Why choose natural soap over an industrial?

When the time comes to choose a soap, the consumer is naturally attracted by the lowest price. People do not see the importance or the consistency of paying more for a natural product when they see the possibility of buying a package of 10 industrially produced soaps for 10 dollars. Nevertheless, the saponification techniques are very different in the manufacture of these two types of products. Let me enlighten you on the subject…


Most soaps of natural origin will be made using cold saponification techniques. By mixing our oil bases (or butters) with a caustic soda solution with a whisk or a mixer, we then trigger the saponification and we obtain the base paste of our soap. Many oils are sensitive to temperature: not heating them in the SAF keeps all their properties. We can then add specific smells and effects with essential oils. After making and molding the soap, it will need to dry for three to four weeks. This type of soap making is done by hand.


Commercial soaps, on the other hand, will be produced industrially hot to speed up production. Oils heated to high temperatures will be much less beneficial to the skin, as their active ingredients have been mostly destroyed during cooking. In addition to ensuring profitability and requiring much less labor, these manufacturing methods also allow large manufacturers to remove the glycerin, produced via saponification, in order to be able to sell it to the chemical and cosmetic industries.


Natural soaps will, most of the time, be made with high quality natural ingredients. Sustainably sourced oils such as olive oil and coconut oil are often featured in the production of natural soaps. These oils with cleansing and moisturizing properties are interesting choices for several reasons. Olive oil, for example, is excellent for hydration and it can also be suitable for all skin types. Cold saponification allows us to choose the scents and benefits that we want to bring to our product through the use of essential oils. These specific oils provide benefits (such as antifungal and antimicrobial effects) that do not require the use of chemicals that are harmful to the skin and the environment.


Industrial soaps, on the other hand, will be produced with lower quality ingredients in order to avoid excessive costs. Palm oil (sodium palmate) and animal fat (sodium tallowate) will often be chosen first to ensure the profitability of the product without worrying about the quality and ecological footprint of the latter.

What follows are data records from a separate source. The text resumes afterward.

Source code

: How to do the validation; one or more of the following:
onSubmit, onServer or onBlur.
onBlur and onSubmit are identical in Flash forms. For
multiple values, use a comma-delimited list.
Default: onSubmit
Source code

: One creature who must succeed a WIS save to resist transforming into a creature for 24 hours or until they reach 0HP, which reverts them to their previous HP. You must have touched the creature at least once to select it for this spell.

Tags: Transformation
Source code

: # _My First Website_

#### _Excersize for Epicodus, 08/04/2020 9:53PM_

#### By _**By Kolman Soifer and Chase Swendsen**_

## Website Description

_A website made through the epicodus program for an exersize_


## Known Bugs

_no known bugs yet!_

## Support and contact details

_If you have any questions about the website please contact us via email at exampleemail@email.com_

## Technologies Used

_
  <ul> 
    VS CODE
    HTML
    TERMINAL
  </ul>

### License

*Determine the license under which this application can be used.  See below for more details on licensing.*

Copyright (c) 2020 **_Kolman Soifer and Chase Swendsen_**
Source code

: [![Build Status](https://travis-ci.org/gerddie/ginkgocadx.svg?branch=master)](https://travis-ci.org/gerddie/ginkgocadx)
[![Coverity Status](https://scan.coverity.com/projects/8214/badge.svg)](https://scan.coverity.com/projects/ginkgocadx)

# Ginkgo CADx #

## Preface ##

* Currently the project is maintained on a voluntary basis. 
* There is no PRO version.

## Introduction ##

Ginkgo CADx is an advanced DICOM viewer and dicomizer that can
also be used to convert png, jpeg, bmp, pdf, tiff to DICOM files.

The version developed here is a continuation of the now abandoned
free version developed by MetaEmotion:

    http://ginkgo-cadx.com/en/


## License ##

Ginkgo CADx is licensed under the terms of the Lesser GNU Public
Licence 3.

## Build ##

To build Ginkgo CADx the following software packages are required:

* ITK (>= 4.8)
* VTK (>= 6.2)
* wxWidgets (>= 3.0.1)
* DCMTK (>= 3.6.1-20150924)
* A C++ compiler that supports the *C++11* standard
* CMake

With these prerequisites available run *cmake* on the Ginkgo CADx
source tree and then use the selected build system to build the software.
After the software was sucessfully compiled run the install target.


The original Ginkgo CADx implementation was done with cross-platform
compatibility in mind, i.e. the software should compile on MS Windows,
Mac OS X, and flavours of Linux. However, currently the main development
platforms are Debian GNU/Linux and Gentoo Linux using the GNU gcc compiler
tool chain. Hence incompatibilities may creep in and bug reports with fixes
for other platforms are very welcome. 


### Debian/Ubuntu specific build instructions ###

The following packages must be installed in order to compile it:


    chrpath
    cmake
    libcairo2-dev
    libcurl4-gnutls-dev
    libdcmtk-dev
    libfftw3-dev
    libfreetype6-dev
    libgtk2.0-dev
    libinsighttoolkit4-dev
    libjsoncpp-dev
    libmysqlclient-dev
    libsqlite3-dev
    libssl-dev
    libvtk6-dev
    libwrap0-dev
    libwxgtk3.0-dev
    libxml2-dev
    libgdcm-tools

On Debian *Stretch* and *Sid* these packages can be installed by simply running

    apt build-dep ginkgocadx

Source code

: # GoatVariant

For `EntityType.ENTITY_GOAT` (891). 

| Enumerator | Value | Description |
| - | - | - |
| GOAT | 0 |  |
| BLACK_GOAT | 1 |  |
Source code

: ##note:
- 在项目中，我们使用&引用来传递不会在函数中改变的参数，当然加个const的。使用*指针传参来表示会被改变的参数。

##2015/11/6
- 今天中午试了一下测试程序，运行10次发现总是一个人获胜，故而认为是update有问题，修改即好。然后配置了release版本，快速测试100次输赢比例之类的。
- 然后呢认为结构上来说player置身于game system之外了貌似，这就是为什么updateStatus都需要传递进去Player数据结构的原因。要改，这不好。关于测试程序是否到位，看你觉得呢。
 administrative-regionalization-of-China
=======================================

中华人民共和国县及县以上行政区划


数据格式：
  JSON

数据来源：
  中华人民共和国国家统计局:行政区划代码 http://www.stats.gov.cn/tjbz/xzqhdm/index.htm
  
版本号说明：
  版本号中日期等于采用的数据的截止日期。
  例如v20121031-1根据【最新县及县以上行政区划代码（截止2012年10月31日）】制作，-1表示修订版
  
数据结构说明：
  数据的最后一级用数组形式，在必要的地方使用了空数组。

We will often find EDTA (Ethylene-Diamino-Tetra-Acetate) in commercial soaps. It is a chemical product that acts as a foamer and stabilizer for the product, which allows manufacturers to ensure product compliance (no change in smell, color or texture, for example). Correctly dosed, EDTA is not supposed to be harmful to the skin, but it can still be an irritant with uncertain long-term consequences. This agent is toxic for the environment and very difficult to biodegrade.

Another very common ingredient in the manufacture of industrial soaps is called: parabens. Parabens are effective preservatives against microbes and bacteria. On the other hand, they are suspected of being harmful, carcinogenic and of being endocrine disruptors.


Regardless of the method of production, soap remains a detergent, which means that it cleans and removes everything on the surface of the skin. The detergent effect also eliminates the sebum that the skin produces naturally to protect itself. On the other hand, with the cold saponification technique, the soap always contains a good amount of glycerin. The latter will have a crucial role in preserving the natural moisture of the skin. SAF also allows us to properly dose our oils in order to obtain a quantity of surgras. The surgras is in fact a portion of non-saponified oil contained in the soap which deposits a greasy film on the skin, thus protecting and nourishing it.

As mentioned earlier, industrial soap manufacturing techniques allow the glycerin produced by saponification to be removed in order to sell it. The absence of glycerin in a soap can cause the skin to dry out and also negatively affects the elasticity of the latter.

En conclusion, les savons naturels sont faits d’ingrédients de qualité supérieure qui ne sont pas nocifs pour la peau ni pour l’environnement. La santé de votre peau ne devrait pas être négligée quand vient le temps de choisir vos produits  de soins corporels.  Qu’en pensez vous?